* WHAT TO DO
Scan the lines below for the word "that". Copy each line you find it in.

▬▬▬▬▬▬

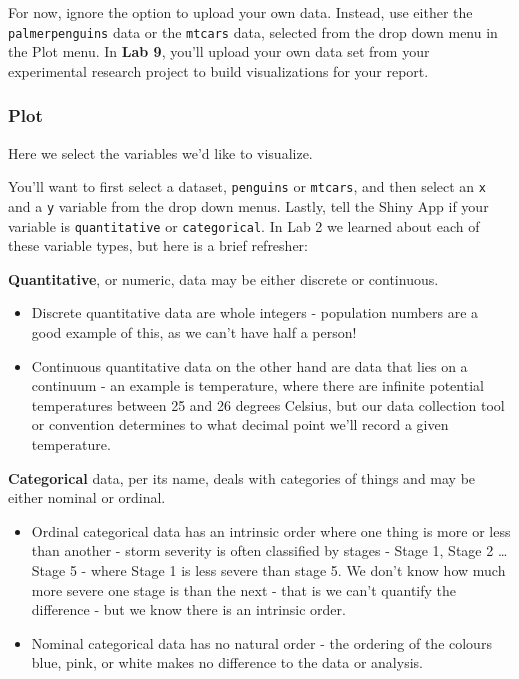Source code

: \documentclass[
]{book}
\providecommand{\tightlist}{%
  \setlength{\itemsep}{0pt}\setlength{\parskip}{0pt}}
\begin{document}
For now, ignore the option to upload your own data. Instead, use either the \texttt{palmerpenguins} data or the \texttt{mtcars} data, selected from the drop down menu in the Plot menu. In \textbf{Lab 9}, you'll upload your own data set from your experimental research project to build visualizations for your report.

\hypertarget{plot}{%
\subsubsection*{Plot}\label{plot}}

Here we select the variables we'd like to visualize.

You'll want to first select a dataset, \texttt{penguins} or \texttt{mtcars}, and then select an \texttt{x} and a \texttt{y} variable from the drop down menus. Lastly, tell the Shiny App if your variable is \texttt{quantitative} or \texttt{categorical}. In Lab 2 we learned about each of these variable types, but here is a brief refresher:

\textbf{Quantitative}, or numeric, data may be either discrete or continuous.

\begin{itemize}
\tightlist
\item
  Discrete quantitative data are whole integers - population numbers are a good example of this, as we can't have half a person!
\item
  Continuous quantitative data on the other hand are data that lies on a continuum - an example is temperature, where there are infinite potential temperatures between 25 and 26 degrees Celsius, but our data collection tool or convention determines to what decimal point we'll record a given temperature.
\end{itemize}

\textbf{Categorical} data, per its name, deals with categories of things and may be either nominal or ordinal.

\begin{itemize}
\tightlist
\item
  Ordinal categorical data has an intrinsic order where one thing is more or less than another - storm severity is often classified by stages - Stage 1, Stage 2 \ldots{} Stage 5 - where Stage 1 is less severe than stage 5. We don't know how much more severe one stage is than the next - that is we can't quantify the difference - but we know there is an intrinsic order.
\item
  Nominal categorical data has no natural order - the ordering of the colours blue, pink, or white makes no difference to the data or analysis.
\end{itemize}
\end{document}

▬▬▬▬▬▬

* OUTPUT OF THE EXERCISE
  Continuous quantitative data on the other hand are data that lies on a continuum - an example is temperature, where there are infinite potential temperatures between 25 and 26 degrees Celsius, but our data collection tool or convention determines to what decimal point we'll record a given temperature.
  Ordinal categorical data has an intrinsic order where one thing is more or less than another - storm severity is often classified by stages - Stage 1, Stage 2 \ldots{} Stage 5 - where Stage 1 is less severe than stage 5. We don't know how much more severe one stage is than the next - that is we can't quantify the difference - but we know there is an intrinsic order.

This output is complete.